§ Your instructions
Verbatim copy without pictures. Please print every entry as it stands.

§ Stored data
——————————
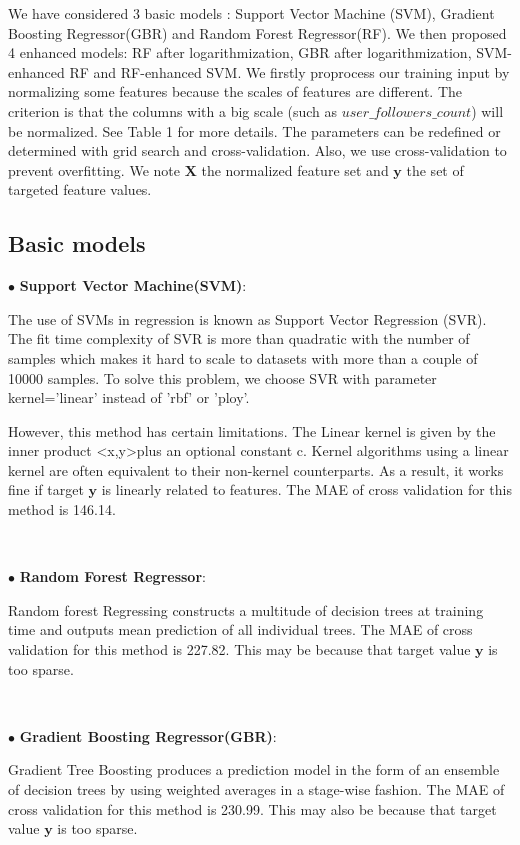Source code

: We have considered 3 basic models : Support Vector Machine (SVM), Gradient Boosting Regressor(GBR) and Random Forest Regressor(RF). We then proposed 4 enhanced models: RF after logarithmization, GBR after logarithmization, SVM-enhanced RF and RF-enhanced SVM. We firstly proprocess our training input by normalizing some features because the scales of features are different. The criterion is that the columns with a big scale (such as $user\_followers\_count$) will be normalized. See Table 1 for more details. The parameters can be redefined or determined with grid search and cross-validation. Also, we use cross-validation to prevent overfitting. We note $\textbf{X}$ the normalized feature set and $\textbf{y}$ the set of targeted feature values.

\subsection*{Basic models}

$\bullet$ \textbf{Support Vector Machine(SVM)}:

The use of SVMs in regression is known as Support Vector Regression (SVR). The fit time complexity of SVR is more than quadratic with the number of samples which makes it hard to scale to datasets with more than a couple of 10000 samples. To solve this problem, we choose SVR with parameter kernel=’linear’ instead of 'rbf' or 'ploy'.

However, this method has certain limitations. The Linear kernel is given by the inner product  \textless x,y\textgreater plus an optional constant c. Kernel algorithms using a linear kernel are often equivalent to their non-kernel counterparts. As a result, it works fine if target $\textbf{y}$ is linearly related to features. The MAE of cross validation for this method is 146.14.

\

$\bullet$ \textbf{Random Forest Regressor}:

Random forest Regressing constructs a multitude of decision trees at training time and outputs mean prediction of all individual trees. The MAE of cross validation for this method is 227.82. This may be because that target value $\textbf{y}$ is too sparse.

\

$\bullet$ \textbf{Gradient Boosting Regressor(GBR)}:

Gradient Tree Boosting  produces a prediction model in the form of an ensemble of decision trees by using weighted averages in a stage-wise fashion.
The MAE of cross validation for this method is 230.99. This may also be because that target value $\textbf{y}$ is too sparse.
——————————
§ Task solution
Source code

: We have considered 3 basic models : Support Vector Machine (SVM), Gradient Boosting Regressor(GBR) and Random Forest Regressor(RF). We then proposed 4 enhanced models: RF after logarithmization, GBR after logarithmization, SVM-enhanced RF and RF-enhanced SVM. We firstly proprocess our training input by normalizing some features because the scales of features are different. The criterion is that the columns with a big scale (such as $user\_followers\_count$) will be normalized. See Table 1 for more details. The parameters can be redefined or determined with grid search and cross-validation. Also, we use cross-validation to prevent overfitting. We note $\textbf{X}$ the normalized feature set and $\textbf{y}$ the set of targeted feature values.

\subsection*{Basic models}

$\bullet$ \textbf{Support Vector Machine(SVM)}:

The use of SVMs in regression is known as Support Vector Regression (SVR). The fit time complexity of SVR is more than quadratic with the number of samples which makes it hard to scale to datasets with more than a couple of 10000 samples. To solve this problem, we choose SVR with parameter kernel=’linear’ instead of 'rbf' or 'ploy'.

However, this method has certain limitations. The Linear kernel is given by the inner product  \textless x,y\textgreater plus an optional constant c. Kernel algorithms using a linear kernel are often equivalent to their non-kernel counterparts. As a result, it works fine if target $\textbf{y}$ is linearly related to features. The MAE of cross validation for this method is 146.14.

\

$\bullet$ \textbf{Random Forest Regressor}:

Random forest Regressing constructs a multitude of decision trees at training time and outputs mean prediction of all individual trees. The MAE of cross validation for this method is 227.82. This may be because that target value $\textbf{y}$ is too sparse.

\

$\bullet$ \textbf{Gradient Boosting Regressor(GBR)}:

Gradient Tree Boosting  produces a prediction model in the form of an ensemble of decision trees by using weighted averages in a stage-wise fashion.
The MAE of cross validation for this method is 230.99. This may also be because that target value $\textbf{y}$ is too sparse.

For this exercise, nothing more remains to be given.